There Are No Presidential Candidates

I’m getting tired of writing about the security breach at at the Office of Personnel Management. I just finished reading the Wall Street Journal editors’ take:

While little noticed, the IRS admitted this spring it was also the subject of a Russian hack, in which thieves grabbed 100,000 tax returns and requested 15,000 fraudulent refunds. Officials have figured out that the hackers used names and Social Security data to pretend to be the taxpayers and break through weak IRS cyber-barriers. As Wisconsin Senator Ron Johnson has noted, the Health and Human Services Department and Social Security Administration use the same weak security wall to guard ObamaCare files and retirement information.
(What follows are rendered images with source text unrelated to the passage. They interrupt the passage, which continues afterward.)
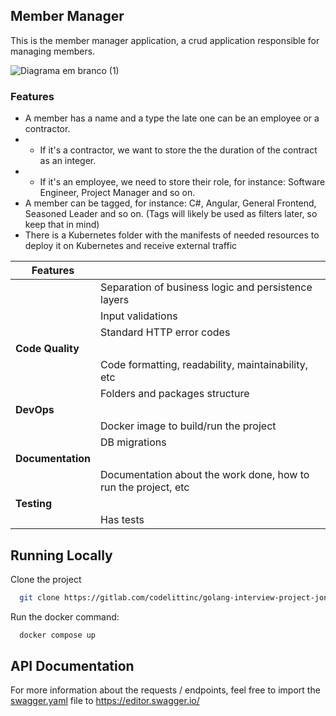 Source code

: ## Member Manager

This is the member manager application, a crud application responsible for managing members.

![Diagrama em branco (1)](https://github.com/mourajj/go-full-crud/assets/27701706/07a52fc6-57df-4024-9209-856bf99b03a7)


### Features
- A member has a name and a type the late one can be an employee or a contractor.
- - If it's a contractor, we want to store the the duration of the contract as an integer.
- - If it's an employee, we need to store their role, for instance: Software Engineer, Project Manager and so on.
- A member can be tagged, for instance: C#, Angular, General Frontend, Seasoned Leader and so on. (Tags will likely be used as filters later, so keep that in mind)
- There is a Kubernetes folder with the manifests of needed resources to deploy it on Kubernetes and receive external traffic


| Features     |                                                                |
|-------------------|----------------------------------------------------------------|
|                   | Separation of business logic and persistence layers            |
|                   | Input validations                                              |
|                   | Standard HTTP error codes                                      |
| **Code Quality**  |                                                                |
|                   | Code formatting, readability, maintainability, etc             |
|                   | Folders and packages structure                                 |
| **DevOps**        |                                                                |
|                   | Docker image to build/run the project                          |
|                   | DB migrations                                                  |
| **Documentation** |                                                                |
|                   | Documentation about the work done, how to run the project, etc |
| **Testing**       |                                                                |
|                   | Has tests                                                      |


## Running Locally

Clone the project

```bash
  git clone https://gitlab.com/codelittinc/golang-interview-project-jonathan-henrique.git
```

Run the docker command:

```bash
  docker compose up
```
## API Documentation

For more information about the requests / endpoints, feel free to import the [swagger.yaml](https://gitlab.com/codelittinc/golang-interview-project-jonathan-henrique/-/blob/dev/documentation/swagger.yaml) file to https://editor.swagger.io/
Yet the Administration is hardly rushing to fix the problem.

Way back in March 2014, OPM knew that Chinese hackers had accessed its system without having downloaded files. So the agency was on notice as a target. It nonetheless failed to stop the two subsequent successful breaches. If this were a private federal contractor that had lost sensitive data, the Justice Department might be contemplating indictments.

Yet OPM director Katherine Archuleta and chief information officer Donna Seymour are still on the job. Mr. Obama has defended Ms. Archuleta, and the Administration is trying to change the subject by faulting Congress for not passing a cybersecurity bill. But that legislation concerns information sharing between business and government. It has nothing to do with OPM and the Administration’s failure to protect itself from cyber attack.

which illustrates not just rank incompetence but outright indifference to the nuts and bolts of running the government.

When Barack Obama first ran for the presidency in 2008, he was something of a cipher. At this point there are a few things we can say about him with some confidence. He’s got his eyes firmly on the history books. He has complete confidence in his own abilities and opinions. And he has almost complete indifference verging on disdain for either the process of managing the federal government or for ordinary politics.

Which brings us around to the field of those running for the presidency. We don’t need another Barack Obama at this point. Despite their large number there are few substantial candidates. I can only see three. First there’s Jeb Bush against whose candidacy I have grave reservations on republican grounds. Then there’s Rick Perry who strikes me as a charming, handsome numbskull. Finally, there’s Carly Fiorina who has an asterisk next to her name because of her ouster from HP.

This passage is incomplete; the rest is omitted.